What the task asks | From the listing below, output the lines between the one with "sms_contactable User #" and the one with "[NAME HERE].py [PATH", including those two, and nothing else. Pictures are not copied.
··········
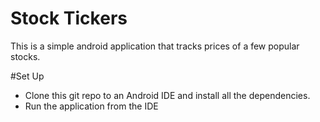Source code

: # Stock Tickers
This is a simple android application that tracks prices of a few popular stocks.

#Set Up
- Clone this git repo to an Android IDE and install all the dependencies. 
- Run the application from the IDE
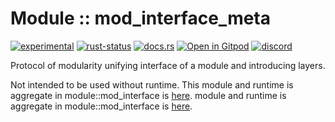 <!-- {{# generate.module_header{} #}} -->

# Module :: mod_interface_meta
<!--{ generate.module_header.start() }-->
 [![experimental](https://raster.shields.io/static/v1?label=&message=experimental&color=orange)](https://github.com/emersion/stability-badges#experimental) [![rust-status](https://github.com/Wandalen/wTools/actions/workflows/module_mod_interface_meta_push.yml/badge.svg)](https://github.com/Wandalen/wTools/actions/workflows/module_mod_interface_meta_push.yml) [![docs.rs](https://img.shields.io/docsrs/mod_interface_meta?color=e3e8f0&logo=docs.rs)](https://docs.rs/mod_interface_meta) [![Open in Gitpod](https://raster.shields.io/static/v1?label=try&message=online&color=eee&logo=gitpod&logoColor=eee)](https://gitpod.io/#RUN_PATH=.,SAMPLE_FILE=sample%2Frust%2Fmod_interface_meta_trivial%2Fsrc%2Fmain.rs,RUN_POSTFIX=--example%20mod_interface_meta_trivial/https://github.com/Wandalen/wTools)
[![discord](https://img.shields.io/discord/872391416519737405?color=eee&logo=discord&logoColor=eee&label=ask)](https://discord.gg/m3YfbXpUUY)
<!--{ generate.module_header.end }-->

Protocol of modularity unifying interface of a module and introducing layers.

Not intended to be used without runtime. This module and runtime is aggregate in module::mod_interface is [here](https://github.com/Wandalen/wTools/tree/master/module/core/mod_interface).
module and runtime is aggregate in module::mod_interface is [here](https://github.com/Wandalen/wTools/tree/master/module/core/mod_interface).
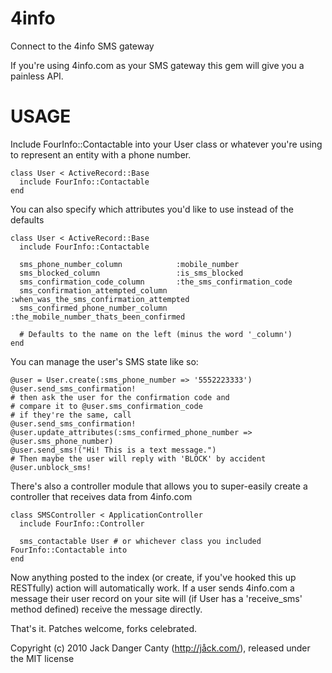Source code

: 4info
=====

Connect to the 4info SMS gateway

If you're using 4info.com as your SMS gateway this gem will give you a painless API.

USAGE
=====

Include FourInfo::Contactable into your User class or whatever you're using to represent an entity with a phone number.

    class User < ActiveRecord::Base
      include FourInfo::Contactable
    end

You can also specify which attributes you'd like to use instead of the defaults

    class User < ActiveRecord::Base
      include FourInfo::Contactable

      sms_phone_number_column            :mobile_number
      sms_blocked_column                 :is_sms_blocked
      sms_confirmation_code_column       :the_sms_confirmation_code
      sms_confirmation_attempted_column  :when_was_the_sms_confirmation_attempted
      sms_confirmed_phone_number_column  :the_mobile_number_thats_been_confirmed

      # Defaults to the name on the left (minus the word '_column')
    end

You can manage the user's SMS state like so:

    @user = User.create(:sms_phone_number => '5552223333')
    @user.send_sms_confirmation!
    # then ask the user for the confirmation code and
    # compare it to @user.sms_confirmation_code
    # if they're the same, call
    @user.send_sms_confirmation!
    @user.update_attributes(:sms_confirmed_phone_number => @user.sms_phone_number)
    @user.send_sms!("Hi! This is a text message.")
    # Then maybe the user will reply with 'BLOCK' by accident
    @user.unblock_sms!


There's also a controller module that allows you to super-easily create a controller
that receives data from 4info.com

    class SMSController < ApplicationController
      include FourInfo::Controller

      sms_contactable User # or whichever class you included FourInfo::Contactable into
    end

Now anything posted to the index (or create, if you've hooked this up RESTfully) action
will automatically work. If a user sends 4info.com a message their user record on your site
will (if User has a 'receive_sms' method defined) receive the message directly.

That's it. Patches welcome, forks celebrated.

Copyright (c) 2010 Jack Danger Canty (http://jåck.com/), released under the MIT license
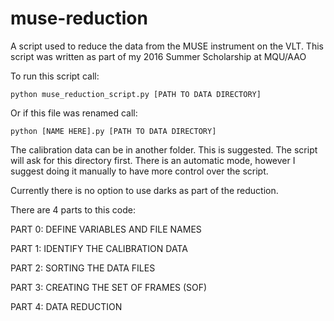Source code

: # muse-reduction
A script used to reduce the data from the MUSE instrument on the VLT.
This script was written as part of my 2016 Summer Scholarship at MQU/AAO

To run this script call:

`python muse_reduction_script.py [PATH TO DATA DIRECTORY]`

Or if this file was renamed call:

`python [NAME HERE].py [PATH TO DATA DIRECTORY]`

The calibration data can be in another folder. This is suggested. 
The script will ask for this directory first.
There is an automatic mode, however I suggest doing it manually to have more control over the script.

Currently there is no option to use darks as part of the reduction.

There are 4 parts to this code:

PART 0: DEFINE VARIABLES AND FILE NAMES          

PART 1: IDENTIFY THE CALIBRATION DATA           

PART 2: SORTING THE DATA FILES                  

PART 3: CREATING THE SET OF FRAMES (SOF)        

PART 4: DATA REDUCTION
··········
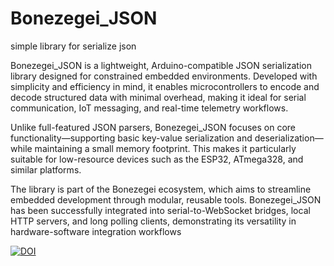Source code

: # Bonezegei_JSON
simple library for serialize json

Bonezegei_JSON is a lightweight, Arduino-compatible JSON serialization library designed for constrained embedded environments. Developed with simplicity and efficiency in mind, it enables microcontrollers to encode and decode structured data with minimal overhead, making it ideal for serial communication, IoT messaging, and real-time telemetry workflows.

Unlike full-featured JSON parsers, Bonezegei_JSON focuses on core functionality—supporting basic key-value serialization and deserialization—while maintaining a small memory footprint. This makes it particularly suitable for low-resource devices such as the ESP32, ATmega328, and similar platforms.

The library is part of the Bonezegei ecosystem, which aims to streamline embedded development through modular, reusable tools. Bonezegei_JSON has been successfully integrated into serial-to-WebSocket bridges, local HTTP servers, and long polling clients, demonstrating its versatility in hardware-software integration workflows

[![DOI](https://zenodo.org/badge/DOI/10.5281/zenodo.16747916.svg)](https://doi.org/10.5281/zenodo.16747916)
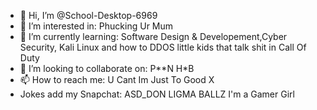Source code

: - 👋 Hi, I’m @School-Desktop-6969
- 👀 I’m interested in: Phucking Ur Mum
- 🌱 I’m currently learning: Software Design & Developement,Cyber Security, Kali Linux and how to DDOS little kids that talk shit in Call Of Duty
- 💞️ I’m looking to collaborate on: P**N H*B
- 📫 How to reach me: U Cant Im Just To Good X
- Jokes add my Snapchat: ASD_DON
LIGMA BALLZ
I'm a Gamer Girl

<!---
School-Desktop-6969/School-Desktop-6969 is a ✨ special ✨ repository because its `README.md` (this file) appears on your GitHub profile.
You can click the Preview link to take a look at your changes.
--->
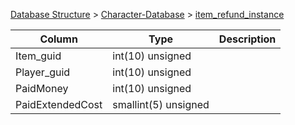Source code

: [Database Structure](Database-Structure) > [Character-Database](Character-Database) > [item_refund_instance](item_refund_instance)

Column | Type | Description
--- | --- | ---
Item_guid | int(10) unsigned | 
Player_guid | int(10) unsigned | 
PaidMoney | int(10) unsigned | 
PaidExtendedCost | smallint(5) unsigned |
··········
Answer to the problem |
      sms_contactable User # or whichever class you included FourInfo::Contactable into
    end

Now anything posted to the index (or create, if you've hooked this up RESTfully) action
will automatically work. If a user sends 4info.com a message their user record on your site
will (if User has a 'receive_sms' method defined) receive the message directly.

That's it. Patches welcome, forks celebrated.

Copyright (c) 2010 Jack Danger Canty (http://jåck.com/), released under the MIT license
Source code

: # muse-reduction
A script used to reduce the data from the MUSE instrument on the VLT.
This script was written as part of my 2016 Summer Scholarship at MQU/AAO

To run this script call:

`python muse_reduction_script.py [PATH TO DATA DIRECTORY]`

Or if this file was renamed call:

`python [NAME HERE].py [PATH TO DATA DIRECTORY]`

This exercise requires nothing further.